Re: Sphere packing in six dimensions, root system for E6, Wikipedia article


On 4-Oct-2009, David Bernier <david250@xxxxxxxxxxxx>
wrote in message <haaud101ik9@xxxxxxxxxxxxxxxxx>:

[...]

In books such as "Lie Groups and Algebras, beyond an Introduction",
it's explained that simple roots generate the root lattice
(as an abelian group with vector addition),

Yes, as long as you scale the roots appropriately to satisfy the
crystallographic condition.

and
inclusion of Dynkin diagrams induces an inclusion of
root systems (something like that).

Yes, that's an almost trivial result of Coxeter group theory.

By deleting the alpha_8 and alpha_7 simple roots, the furthest
from the root connected to three others in the E8 Dynkin diagram,
I believe we get roots that generate the E6 root lattice ...

Right.

Out of the Z-span W of {alpha_i}_{ i =1, ... 6},
I think alpha_8 will be orthogonal to everything in W,
but alpha_7 won't be orthogonal to everything in W, e.g.
<alpha_6, alpha_7 > =/= 0 . On Wikipedia, someone
may have made a slip, thinking that alpha_7 is orthogonal
to all of W ...

Yes, you're correct for alpha_8 and alpha_7. I've looked at the
Wikipedia article, and it's definitely wrong.

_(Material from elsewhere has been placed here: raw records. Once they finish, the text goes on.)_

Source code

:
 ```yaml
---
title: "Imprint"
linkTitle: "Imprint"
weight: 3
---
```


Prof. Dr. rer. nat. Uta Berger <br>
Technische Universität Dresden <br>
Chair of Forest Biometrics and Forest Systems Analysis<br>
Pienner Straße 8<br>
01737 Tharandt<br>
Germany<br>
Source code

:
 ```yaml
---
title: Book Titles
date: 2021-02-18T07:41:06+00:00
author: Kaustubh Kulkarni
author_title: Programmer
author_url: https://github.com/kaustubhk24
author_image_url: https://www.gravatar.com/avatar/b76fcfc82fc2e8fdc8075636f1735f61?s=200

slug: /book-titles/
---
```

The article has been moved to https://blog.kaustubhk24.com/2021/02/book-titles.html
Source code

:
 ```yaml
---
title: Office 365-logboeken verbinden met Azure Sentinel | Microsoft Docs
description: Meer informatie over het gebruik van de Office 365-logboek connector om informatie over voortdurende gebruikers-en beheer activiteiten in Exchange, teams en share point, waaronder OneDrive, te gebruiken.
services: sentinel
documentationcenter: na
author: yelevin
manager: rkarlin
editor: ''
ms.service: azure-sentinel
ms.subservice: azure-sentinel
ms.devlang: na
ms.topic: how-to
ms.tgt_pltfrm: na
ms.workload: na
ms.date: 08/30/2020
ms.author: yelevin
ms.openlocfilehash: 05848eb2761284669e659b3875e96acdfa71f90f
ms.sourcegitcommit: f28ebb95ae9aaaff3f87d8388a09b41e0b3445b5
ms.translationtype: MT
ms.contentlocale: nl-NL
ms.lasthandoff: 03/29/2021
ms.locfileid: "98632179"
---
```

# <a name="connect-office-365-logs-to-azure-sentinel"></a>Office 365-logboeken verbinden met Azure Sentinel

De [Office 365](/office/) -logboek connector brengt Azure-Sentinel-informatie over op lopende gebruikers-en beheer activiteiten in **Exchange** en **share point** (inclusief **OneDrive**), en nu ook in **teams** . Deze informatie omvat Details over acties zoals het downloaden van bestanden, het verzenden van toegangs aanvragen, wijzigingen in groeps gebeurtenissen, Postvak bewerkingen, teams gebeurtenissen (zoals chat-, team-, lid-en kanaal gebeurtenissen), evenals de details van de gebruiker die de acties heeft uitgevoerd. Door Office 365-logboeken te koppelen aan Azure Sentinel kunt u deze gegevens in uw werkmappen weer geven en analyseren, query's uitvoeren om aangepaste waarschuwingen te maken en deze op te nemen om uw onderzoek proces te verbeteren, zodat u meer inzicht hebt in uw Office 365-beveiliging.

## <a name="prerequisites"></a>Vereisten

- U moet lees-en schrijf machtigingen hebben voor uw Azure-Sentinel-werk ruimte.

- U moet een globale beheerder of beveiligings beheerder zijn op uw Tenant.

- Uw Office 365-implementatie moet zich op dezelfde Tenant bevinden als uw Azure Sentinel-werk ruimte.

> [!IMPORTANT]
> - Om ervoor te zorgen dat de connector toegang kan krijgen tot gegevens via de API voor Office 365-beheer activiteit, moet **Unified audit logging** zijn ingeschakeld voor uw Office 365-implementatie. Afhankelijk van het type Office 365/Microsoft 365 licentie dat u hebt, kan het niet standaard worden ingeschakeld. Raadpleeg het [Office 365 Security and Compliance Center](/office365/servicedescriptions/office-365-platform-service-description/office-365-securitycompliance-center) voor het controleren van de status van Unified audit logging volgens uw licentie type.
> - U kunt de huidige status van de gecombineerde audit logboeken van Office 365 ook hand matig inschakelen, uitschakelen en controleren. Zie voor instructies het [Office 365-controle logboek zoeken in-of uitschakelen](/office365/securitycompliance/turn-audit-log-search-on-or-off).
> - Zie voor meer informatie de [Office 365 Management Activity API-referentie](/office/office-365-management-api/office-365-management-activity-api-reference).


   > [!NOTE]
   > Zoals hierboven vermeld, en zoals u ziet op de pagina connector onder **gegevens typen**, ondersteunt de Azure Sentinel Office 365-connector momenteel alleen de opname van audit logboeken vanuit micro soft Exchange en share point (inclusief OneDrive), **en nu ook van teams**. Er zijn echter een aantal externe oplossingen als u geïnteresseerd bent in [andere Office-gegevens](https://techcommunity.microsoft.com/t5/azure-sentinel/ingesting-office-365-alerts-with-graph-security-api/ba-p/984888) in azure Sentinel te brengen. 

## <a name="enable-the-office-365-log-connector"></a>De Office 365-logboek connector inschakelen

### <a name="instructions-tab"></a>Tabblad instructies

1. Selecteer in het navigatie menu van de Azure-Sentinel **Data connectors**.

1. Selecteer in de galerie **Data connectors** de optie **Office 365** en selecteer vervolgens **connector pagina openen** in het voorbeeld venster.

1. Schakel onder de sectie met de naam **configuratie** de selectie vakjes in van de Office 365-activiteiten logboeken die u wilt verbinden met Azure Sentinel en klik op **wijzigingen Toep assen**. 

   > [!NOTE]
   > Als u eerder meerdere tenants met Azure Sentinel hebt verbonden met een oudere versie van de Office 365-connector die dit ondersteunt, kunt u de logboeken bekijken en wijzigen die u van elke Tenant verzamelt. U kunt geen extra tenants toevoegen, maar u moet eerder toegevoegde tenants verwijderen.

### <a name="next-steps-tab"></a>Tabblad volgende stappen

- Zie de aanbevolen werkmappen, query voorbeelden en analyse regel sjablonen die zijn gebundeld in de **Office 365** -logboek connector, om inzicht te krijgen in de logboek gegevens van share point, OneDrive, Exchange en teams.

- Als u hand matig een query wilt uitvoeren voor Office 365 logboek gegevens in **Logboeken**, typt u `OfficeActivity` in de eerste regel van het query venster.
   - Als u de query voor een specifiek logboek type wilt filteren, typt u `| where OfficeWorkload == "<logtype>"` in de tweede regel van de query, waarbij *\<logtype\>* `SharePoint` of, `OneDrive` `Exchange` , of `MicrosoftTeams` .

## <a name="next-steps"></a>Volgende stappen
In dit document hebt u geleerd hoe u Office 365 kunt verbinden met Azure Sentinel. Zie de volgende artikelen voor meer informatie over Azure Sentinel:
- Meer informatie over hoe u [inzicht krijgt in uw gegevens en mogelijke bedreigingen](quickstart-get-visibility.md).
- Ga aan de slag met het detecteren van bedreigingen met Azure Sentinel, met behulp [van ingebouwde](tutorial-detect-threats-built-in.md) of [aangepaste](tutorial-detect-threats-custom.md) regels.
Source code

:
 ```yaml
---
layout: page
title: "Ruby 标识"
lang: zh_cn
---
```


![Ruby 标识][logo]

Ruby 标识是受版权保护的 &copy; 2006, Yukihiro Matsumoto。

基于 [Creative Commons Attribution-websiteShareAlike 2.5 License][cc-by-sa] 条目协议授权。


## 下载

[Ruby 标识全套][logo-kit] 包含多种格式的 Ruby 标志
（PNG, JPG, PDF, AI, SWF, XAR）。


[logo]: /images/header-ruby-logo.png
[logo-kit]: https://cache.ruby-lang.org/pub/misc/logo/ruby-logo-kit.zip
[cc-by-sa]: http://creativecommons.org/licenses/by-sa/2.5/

I should edit it when
I get a chance.

[...]

I wrote my program(s) about a week or 10 days ago. Getting the E8 root
system Phi_E8 (actually 2Phi_E8, changing +/- 1/2 to +/- 1, etc.) was
straightforward, just following instructions from sources that agreed.

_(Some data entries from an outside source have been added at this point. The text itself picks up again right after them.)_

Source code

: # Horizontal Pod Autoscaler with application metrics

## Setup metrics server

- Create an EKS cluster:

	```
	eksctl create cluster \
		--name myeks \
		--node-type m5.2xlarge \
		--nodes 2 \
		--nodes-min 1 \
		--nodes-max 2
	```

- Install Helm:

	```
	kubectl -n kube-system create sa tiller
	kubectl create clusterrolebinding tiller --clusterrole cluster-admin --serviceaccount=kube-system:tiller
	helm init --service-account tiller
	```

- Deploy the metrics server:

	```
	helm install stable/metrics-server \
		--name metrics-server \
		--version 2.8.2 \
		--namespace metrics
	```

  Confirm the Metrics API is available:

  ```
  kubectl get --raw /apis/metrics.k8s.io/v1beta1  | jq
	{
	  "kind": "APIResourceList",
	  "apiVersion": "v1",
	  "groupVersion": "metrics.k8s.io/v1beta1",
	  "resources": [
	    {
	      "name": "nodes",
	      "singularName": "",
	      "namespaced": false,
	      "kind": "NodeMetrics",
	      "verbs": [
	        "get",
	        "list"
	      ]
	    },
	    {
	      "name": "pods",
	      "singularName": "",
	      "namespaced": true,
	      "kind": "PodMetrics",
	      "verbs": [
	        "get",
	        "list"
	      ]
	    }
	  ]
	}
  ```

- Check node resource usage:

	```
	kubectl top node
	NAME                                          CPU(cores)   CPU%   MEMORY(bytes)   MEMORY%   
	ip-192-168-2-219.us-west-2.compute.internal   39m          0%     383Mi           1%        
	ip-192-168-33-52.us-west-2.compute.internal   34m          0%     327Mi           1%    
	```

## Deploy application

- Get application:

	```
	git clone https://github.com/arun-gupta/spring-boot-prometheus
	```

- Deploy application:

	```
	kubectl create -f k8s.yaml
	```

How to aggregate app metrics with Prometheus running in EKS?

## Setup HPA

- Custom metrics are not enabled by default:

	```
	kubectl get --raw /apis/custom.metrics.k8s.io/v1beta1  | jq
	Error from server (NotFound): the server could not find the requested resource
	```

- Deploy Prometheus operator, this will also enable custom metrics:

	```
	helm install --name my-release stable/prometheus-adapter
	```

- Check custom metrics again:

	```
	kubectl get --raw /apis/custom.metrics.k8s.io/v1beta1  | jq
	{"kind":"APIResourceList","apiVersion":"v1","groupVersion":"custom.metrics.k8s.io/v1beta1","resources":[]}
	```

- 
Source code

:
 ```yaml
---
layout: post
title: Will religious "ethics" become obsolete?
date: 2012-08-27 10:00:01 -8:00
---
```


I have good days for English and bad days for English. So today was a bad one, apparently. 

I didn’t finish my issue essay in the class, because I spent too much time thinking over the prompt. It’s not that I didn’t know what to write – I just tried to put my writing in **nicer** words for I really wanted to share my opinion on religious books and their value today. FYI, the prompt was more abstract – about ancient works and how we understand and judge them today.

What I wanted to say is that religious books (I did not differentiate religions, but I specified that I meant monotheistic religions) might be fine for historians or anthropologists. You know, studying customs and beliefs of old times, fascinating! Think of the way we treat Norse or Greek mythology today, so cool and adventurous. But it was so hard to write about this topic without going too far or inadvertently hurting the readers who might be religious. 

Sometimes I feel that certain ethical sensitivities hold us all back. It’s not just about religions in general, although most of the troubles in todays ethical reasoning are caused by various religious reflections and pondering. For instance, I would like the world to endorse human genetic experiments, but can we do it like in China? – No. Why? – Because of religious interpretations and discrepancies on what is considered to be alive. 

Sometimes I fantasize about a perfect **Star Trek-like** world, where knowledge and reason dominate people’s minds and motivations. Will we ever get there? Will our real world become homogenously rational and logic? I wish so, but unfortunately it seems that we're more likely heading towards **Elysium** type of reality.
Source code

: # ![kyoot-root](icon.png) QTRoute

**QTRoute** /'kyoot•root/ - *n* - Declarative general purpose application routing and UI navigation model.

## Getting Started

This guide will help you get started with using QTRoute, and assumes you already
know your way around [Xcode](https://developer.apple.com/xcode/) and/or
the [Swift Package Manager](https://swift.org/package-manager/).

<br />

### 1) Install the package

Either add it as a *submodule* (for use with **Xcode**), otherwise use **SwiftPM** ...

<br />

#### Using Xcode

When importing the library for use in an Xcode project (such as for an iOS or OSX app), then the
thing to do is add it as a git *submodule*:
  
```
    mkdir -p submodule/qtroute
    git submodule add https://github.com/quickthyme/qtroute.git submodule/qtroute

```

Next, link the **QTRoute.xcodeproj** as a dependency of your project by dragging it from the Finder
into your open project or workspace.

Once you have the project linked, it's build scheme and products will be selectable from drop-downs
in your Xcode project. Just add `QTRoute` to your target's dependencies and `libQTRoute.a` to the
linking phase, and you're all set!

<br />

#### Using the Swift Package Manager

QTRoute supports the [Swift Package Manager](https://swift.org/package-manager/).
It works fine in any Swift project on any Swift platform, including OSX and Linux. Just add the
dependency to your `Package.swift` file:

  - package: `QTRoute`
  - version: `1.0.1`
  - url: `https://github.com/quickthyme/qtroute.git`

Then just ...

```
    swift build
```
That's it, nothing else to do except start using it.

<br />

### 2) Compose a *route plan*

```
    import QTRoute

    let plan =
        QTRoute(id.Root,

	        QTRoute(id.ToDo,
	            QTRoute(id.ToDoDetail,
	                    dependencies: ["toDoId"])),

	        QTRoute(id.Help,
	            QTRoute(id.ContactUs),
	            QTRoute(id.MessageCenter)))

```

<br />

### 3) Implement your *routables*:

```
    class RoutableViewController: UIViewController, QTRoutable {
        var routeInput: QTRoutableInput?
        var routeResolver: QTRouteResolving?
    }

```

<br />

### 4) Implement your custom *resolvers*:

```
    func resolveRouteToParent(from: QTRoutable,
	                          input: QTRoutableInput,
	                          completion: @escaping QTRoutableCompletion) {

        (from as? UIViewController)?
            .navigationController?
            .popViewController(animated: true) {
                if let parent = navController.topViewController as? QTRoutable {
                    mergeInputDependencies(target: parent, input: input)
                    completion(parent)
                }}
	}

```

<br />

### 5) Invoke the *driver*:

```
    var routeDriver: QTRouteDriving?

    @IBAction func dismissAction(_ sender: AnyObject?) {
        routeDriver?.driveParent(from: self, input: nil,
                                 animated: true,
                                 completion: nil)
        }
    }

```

For the E7 root system, I had the program try each of the 240 roots
in the E8 root system and compute how many vectors in Phi_E8 were
orthogonal to the chosen root. It always came out to 126.

Yes. E8 acts transitively on its root system, and the stabilizer of
a root is E7.

Then I tried pairs of roots from Phi_E8. With {alpha, -alpha},
I got 126 orthogonal roots.

I should hope so. Clearly a root beta is orthogonal to a root
alpha if and only if beta is also orthogonal to -alpha.

Then I believe I tried all pairs
{alpha, beta} in Phi_E8 with alpha and beta orthogonal,
counting orthogonal roots as usual. That didn't seem to work,
but I wasn't sure why. Then I tried {alpha, beta} with
2 < alpha, beta >/<alpha, alpha> = -1 (pi/3 angle), and that
gave 72 vectors, then I gave an answer to the kissing balls
question. [ But after reading your first reply,
I thought I might have made mistakes somewhere, or
forgotten some detail.]

Taking alpha and beta orthogonal didn't work because it's simply a
fact that the 2-dimensional plane P orthogonal to the
6-dimensional subspace spanned by the roots of an E6 has exactly
six roots of E8, arranged in the A2 configuration. That is, any two
linearly independent roots in P subtend an angle of pi/3 or 2pi/3.

To see this, you can take the vector-space basis
{omega_1, ..., omega_8} dual to the basis of the simple roots
{alpha_1, ..., alpha_8}, and look for all roots in the span of
{omega_7, omega_8}. See a previous post of mine where I calculated
omega_7 and omega_8 (I called them s_7 and s_8) for a particular
choice of {alpha_1, ..., alpha_8} (I called them {r_1, ..., r_8}).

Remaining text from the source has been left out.